First principle prediction of structural distortions in the cuprates and their impact on the electronic structure

TL;DR

This paper uses density functional theory to accurately predict structural, electronic, and magnetic properties of cuprate superconductors, revealing the importance of structural distortions and spin fluctuations in understanding their complex behavior.

Contribution

It demonstrates how energy-lowering structural distortions can be incorporated into DFT to accurately describe cuprates' properties, including magnetic states and electronic structures, aligning with experimental data.

Findings

Accurate description of the AFM ground state of undoped cuprates.

Identification of low-energy competing spin and charge stripe orders.

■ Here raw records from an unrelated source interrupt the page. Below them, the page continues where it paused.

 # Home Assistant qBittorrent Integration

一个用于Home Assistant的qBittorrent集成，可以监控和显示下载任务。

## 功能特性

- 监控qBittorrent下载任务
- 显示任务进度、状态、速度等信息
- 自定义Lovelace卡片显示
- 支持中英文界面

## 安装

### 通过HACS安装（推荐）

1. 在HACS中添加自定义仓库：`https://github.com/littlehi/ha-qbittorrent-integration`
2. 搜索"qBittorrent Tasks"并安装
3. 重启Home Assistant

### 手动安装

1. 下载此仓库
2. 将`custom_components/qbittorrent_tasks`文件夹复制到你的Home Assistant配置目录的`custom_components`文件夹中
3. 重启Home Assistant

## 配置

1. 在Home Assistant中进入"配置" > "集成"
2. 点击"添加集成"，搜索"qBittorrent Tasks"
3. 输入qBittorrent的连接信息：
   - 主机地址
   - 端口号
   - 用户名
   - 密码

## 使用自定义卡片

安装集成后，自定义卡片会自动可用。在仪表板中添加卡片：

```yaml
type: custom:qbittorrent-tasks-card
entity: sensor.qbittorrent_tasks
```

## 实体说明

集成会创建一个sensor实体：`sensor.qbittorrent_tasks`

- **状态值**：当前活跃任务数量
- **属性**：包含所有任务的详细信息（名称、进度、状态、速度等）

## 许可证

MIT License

Prediction of doped crystal structures matching STEM measurements.

Abstract

Materials-realistic microscopic theoretical descriptions of copper-based superconductors are challenging due to their complex crystal structures combined with strong electron interactions. Here, we demonstrate how density functional theory can accurately describe key structural, electronic, and magnetic properties of the normal state of the prototypical cuprate Bi$_2$Sr$_2$CaCu$_2$O$_{8+x}$ (Bi-2212). We emphasize the importance of accounting for energy-lowering structural distortions, which then allows us to: (a) accurately describe the insulating antiferromagnetic (AFM) ground state of the undoped parent compound (in contrast to the metallic state predicted by previous {\it ab initio} studies); (b) identify numerous low-energy competing spin and charge stripe orders in the hole-overdoped material nearly degenerate in energy with the AFM ordered state, indicating strong spin fluctuations; (c) predict the lowest-energy hole-doped crystal structure including its long-range structural distortions and oxygen dopant positions that match high-resolution scanning transmission electron microscopy (STEM) measurements; and (d) describe electronic bands near the Fermi energy with flat antinodal dispersions and Fermi surfaces that in agreement with angle-resolved photoemission spectroscopy (ARPES) measurements and provide a clear explanation for the structural origins of the so-called ``shadow bands''. We also show how one must go beyond band theory and include fully dynamic spin fluctuations via a many-body approach when aiming to make quantitative predictions to measure the ARPES spectra in the overdoped material. Finally, regarding spatial inhomogeneity, we show that the local structure at the CuO$_2$ layer, rather than dopant electrostatic effects, modulates the local charge-transfer gaps, local correlation strengths, and by extension the local superconducting gaps.